_WORK INSTRUCTIONS_:
From the entries below, copy out every line with "brader" in it.

Items listed in a dataset:
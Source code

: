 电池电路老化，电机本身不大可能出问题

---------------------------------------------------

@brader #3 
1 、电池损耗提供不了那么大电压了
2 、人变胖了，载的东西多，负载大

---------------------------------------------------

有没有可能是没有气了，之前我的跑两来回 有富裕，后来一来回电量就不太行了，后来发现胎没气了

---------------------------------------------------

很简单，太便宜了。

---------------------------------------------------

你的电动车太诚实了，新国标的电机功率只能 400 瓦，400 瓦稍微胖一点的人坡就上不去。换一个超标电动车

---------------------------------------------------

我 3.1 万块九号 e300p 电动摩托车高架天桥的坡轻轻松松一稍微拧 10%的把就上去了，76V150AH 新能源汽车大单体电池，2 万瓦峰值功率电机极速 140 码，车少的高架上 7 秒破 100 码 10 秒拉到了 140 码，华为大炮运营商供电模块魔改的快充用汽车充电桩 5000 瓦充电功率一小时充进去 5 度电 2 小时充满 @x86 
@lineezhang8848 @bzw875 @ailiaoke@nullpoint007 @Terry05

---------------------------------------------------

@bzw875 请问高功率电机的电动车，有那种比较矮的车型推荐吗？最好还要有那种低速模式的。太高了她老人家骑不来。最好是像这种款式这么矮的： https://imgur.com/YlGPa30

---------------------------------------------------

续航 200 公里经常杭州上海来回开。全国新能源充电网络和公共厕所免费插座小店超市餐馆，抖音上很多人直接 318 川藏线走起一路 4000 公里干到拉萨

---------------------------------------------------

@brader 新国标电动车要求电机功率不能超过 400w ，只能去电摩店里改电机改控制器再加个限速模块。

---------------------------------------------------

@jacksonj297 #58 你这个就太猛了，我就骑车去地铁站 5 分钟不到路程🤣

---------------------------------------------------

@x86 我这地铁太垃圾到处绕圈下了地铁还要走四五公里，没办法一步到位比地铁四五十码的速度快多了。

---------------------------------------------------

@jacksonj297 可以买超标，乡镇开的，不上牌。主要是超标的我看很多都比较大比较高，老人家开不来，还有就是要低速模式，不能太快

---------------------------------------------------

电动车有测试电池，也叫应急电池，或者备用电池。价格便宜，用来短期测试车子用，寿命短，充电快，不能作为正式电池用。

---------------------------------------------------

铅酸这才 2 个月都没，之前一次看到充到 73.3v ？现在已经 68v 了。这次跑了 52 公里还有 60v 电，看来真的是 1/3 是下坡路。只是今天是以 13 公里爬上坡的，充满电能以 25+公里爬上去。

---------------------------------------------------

_ANSWER TO THIS PROBLEM_:
@brader #3 
@brader 新国标电动车要求电机功率不能超过 400w ，只能去电摩店里改电机改控制器再加个限速模块。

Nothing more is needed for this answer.